In other words, how do you tell whether the organization is contributing anything?
It’s been a long time since I was an academic, but I do remember that there was a lot of work around measuring the EVA (economic value added) in corporations. Does anyone know if this can be readily be applied to professional environments?
I can imagine asking people whether they THINK their organization is helping them succeed more than they could either on their own or (probably a better question) at another firm. I can then imagine asking them IN WHAT SPECIFIC WAYS do they think they are benefitting from belonging to one organization. But that’s pretty sooft stuff.

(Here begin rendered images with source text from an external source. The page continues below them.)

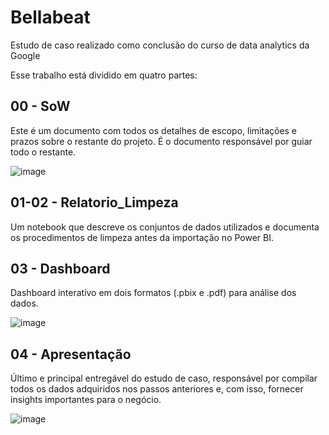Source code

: # Bellabeat

Estudo de caso realizado como conclusão do curso de data analytics da Google

Esse trabalho está dividido em quatro partes:

## 00 - SoW

Este é um documento com todos os detalhes de escopo, limitações e prazos sobre o restante do projeto. 
É o documento responsável por guiar todo o restante.

![image](https://github.com/matheusaraujotrd/bellabeat/assets/75196977/42dee7e7-5f74-4da4-8d2a-b646c6022f3d)


## 01-02 - Relatorio_Limpeza

Um notebook que descreve os conjuntos de dados utilizados e documenta os procedimentos de limpeza antes da importação no Power BI.

## 03 - Dashboard

Dashboard interativo em dois formatos (.pbix e .pdf) para análise dos dados.

![image](https://github.com/matheusaraujotrd/bellabeat/assets/75196977/e700cad9-81be-4025-a938-61df3f4ae4d5)


## 04 - Apresentação

Último e principal entregável do estudo de caso, responsável por compilar todos os dados adquiridos nos passos anteriores e, com isso,
fornecer insights importantes para o negócio.

![image](https://github.com/matheusaraujotrd/bellabeat/assets/75196977/c94ade36-5e76-4e08-84ee-7f2f988725ac)

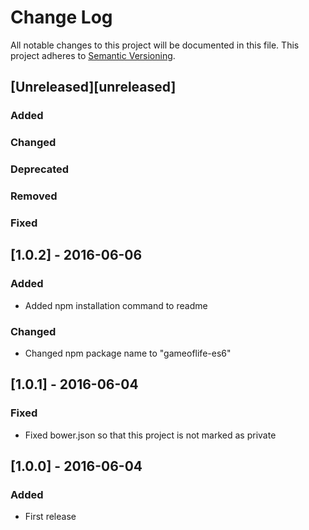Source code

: # Change Log
All notable changes to this project will be documented in this file.
This project adheres to [Semantic Versioning](http://semver.org/).

## [Unreleased][unreleased]
### Added
### Changed
### Deprecated
### Removed
### Fixed

## [1.0.2] - 2016-06-06
### Added
- Added npm installation command to readme  
### Changed
- Changed npm package name to "gameoflife-es6"

## [1.0.1] - 2016-06-04
### Fixed
- Fixed bower.json so that this project is not marked as private

## [1.0.0] - 2016-06-04
### Added
- First release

I know there are real differences between firms in this regard. My old model of “Hunters and Farmers” (written in 1985 but included in Managing the Professionals Service Firm ) analyzed the difference between firms of autonomous entrepreneurs (‘hunters’) and firms where the value was emebedded in the organization and everyone worked to make the overall entity succeed (‘Farmers’ or ‘One-Firm Firms’)
I can usually tell pretty quickly when I visit a firm where on that spectrum they are, but I haven’t (yet) thought through a way of assessing it so that (a) managers inside the firm can judge whether they are making progress in building a firm that is cohesive and adds value beyond bringing in the right warlords and (b) observers and analysts could compare the progress of different firms in this regard.
Does anyone want to propose some metrics on measuring or judging ‘value of the organization?’
1styearassociate said:
This is an excellent question.
The best measure of the value added by the firm is the satisfaction of clients with their interactions with (and the quality of services provided by) non-rainmakers. Difficult to quantify, but very important: Associates and “Service partners” performance in the eyes of the rainmaker’s client is the only way to tell if the firm is seen as more than the sum of its parts.
Another difficult to quantify but important factor would be the ratio of ancillary matters to core business services. Every big corporate client has its typical core business transactions, but they also generate ancillary personal and other non-core billable work. That’s a good metric for value added, because it serves as an assessment of the level of trust clients feel with the firm’s overall competence.